Plain-text document sources:
>>>
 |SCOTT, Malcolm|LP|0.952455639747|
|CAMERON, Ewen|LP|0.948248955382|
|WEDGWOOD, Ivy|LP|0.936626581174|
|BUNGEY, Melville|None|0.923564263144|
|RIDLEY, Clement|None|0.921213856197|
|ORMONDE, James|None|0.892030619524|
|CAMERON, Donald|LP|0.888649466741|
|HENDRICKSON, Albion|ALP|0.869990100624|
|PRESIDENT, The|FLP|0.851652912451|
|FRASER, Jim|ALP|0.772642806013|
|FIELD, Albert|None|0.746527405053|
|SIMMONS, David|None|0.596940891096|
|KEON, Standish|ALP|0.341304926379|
<<<
What you are asked to do:
Repeat the data exactly, with every line included.

Answer to the exercise:
 |SCOTT, Malcolm|LP|0.952455639747|
|CAMERON, Ewen|LP|0.948248955382|
|WEDGWOOD, Ivy|LP|0.936626581174|
|BUNGEY, Melville|None|0.923564263144|
|RIDLEY, Clement|None|0.921213856197|
|ORMONDE, James|None|0.892030619524|
|CAMERON, Donald|LP|0.888649466741|
|HENDRICKSON, Albion|ALP|0.869990100624|
|PRESIDENT, The|FLP|0.851652912451|
|FRASER, Jim|ALP|0.772642806013|
|FIELD, Albert|None|0.746527405053|
|SIMMONS, David|None|0.596940891096|
|KEON, Standish|ALP|0.341304926379|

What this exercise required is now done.